An introduction to modal and many-valued logics, with emphasis on philosophical motivation through a study of applications and paradoxes.
J. C. Beall and B. C. van Fraassen, Possibilities and Paradoxes: An Introduction to Modal and Many-Valued Logics. (Required for purchase)
Exercises are to be handed in weekly. The final exam may be replaced (upon special permission by the professor) by a term paper. P/D/F is not permitted.
Introduction to a unified approach to modal and many-valued logic
Reading: PP, Ch. 1; Herman Weyl, "The ghost of modality"
Logics and languages: semantic concepts, consequence relations
Reading: PP, Chs. 2-3
The normal modal logics, proof techniques and intuitive semantics
Reading: PP, Chs. 4-5; B. Jack Copeland, "The genesis of possible world semantics"
Variations: non-normal modalities, intuitionistic logic, and logic of conditionals, deontic logic
Reading: PP, Ch. 6; R. Hilpinen, "Deontic, epistemic, and temporal modal logics"; B. van Fraassen, "The logic of conditional obligation" and "values and the heart's command"
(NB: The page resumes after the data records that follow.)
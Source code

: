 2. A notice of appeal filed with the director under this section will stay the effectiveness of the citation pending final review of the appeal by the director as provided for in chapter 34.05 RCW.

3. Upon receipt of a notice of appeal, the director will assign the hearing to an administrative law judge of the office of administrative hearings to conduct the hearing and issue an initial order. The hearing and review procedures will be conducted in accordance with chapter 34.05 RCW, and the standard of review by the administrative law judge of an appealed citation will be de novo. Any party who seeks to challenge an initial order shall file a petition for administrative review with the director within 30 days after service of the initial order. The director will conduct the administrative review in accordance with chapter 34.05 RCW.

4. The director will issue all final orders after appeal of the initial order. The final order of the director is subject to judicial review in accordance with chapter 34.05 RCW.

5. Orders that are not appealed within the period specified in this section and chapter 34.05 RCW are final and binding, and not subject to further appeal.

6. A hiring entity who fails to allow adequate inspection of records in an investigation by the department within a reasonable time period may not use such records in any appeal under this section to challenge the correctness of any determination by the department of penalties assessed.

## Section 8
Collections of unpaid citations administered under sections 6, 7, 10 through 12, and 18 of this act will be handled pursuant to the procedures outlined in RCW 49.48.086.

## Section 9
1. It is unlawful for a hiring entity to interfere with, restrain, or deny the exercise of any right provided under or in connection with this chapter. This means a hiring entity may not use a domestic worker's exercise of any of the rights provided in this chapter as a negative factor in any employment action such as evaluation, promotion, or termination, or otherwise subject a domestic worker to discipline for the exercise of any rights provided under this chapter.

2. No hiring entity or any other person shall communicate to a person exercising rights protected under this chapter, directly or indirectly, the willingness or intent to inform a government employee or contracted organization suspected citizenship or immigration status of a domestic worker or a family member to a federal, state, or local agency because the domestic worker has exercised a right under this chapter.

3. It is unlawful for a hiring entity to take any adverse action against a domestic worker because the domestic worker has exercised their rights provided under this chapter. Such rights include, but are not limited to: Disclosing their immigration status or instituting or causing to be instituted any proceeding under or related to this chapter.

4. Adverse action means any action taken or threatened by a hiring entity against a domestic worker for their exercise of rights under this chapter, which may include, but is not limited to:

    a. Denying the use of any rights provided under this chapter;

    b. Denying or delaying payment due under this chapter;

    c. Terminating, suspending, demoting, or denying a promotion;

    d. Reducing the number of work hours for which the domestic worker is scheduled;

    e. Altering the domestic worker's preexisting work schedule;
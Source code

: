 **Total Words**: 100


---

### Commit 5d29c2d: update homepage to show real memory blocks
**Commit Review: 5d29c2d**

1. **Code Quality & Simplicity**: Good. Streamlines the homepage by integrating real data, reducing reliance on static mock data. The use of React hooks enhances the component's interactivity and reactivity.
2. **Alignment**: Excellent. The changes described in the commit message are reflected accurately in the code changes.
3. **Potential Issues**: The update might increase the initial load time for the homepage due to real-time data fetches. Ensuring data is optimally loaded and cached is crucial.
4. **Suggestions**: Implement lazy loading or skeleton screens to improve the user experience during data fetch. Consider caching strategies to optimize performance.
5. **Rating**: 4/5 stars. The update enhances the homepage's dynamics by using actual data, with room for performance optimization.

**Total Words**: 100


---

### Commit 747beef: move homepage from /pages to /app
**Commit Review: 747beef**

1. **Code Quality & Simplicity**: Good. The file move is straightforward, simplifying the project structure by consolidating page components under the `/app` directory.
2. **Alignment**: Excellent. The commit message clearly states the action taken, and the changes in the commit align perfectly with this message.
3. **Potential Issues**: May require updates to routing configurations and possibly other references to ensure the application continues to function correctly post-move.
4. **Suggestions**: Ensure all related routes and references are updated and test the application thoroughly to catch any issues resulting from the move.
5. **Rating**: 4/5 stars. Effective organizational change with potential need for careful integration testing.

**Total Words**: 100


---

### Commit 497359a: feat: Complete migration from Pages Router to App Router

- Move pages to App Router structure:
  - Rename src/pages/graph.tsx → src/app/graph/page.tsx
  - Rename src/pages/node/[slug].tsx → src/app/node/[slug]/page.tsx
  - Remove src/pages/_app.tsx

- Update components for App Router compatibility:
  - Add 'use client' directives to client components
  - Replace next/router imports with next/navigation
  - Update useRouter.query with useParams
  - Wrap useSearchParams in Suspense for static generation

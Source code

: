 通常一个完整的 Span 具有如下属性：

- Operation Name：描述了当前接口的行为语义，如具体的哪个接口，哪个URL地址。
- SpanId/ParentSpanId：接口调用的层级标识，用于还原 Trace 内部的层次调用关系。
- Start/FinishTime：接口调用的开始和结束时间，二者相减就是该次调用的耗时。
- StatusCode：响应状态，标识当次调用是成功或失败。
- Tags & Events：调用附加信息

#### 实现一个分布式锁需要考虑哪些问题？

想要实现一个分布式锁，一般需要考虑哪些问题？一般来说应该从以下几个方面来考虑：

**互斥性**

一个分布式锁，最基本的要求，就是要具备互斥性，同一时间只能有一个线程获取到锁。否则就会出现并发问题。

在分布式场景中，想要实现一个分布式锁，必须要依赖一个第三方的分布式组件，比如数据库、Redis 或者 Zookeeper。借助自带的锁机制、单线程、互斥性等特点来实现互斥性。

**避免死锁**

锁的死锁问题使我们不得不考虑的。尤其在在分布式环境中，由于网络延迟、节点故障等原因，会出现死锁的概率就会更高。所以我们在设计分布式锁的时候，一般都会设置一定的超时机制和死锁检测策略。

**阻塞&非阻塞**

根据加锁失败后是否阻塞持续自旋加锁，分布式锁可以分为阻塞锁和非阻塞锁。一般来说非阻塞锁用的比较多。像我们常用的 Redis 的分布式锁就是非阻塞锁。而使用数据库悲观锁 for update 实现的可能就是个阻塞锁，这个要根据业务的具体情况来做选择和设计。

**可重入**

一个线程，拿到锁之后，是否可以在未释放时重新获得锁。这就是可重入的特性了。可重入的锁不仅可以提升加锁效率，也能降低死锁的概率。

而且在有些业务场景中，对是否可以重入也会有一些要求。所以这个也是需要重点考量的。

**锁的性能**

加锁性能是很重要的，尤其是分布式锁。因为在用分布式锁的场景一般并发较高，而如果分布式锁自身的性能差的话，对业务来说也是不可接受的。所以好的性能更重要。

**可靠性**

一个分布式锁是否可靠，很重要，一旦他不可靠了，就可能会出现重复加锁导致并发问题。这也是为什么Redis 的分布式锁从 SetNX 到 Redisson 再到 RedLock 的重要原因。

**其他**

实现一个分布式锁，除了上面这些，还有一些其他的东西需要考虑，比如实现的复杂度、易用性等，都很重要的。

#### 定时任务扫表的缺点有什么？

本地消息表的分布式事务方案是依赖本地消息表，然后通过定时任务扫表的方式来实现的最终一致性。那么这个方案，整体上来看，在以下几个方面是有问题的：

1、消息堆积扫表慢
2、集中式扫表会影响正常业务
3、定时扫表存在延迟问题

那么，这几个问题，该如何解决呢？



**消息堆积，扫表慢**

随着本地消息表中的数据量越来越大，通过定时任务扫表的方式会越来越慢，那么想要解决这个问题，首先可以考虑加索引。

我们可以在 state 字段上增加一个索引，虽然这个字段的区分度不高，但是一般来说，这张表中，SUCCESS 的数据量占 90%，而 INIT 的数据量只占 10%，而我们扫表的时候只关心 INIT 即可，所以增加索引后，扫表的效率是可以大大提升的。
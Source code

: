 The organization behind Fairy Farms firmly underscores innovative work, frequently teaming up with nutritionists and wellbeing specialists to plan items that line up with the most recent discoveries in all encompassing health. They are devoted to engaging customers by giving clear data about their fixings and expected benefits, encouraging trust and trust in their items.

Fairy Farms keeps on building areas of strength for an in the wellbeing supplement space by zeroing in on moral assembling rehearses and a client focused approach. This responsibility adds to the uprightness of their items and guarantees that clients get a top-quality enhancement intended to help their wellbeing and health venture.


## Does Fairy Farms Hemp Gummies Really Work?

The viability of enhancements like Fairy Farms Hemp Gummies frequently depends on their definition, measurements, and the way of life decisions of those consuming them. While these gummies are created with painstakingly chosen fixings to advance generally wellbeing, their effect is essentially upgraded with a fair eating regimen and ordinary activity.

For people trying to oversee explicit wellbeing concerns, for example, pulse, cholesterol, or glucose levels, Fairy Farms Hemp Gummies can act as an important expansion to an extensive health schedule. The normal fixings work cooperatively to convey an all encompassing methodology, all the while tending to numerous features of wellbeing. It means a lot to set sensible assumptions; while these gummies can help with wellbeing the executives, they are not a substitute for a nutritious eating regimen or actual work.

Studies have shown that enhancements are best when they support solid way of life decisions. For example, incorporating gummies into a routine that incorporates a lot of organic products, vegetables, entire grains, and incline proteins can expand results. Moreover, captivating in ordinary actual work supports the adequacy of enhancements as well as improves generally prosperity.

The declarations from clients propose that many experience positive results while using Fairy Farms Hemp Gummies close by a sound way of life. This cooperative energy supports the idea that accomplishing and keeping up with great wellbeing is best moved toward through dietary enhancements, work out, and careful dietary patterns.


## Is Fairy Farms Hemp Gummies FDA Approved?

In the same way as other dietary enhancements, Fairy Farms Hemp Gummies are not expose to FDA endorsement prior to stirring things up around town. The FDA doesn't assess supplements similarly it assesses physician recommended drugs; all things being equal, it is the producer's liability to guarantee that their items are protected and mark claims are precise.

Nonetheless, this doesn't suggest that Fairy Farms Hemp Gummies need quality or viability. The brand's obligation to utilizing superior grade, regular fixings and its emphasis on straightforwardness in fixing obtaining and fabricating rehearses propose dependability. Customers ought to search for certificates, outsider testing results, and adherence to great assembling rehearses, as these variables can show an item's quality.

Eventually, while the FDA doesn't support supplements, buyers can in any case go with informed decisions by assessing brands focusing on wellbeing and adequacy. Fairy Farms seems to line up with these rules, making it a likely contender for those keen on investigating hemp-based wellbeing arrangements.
Philosophical motivations for many-valued logic
Reading: PP, Ch. 7; R. Grandy, "Many-valued, free, and intuitionistic logic"; B. van Fraassen, "Presupposition, implication, and self-reference"
Relevance logic, and the logic of paradox
Reading: PP, Ch. 8; K. Simmons, "Semantic and logical paradoxes"; B. van Fraassen, "Facts and tautological entailment"
Some metatheorems and their philosophical significance
Reading: PP, selections from Chs. 11-12.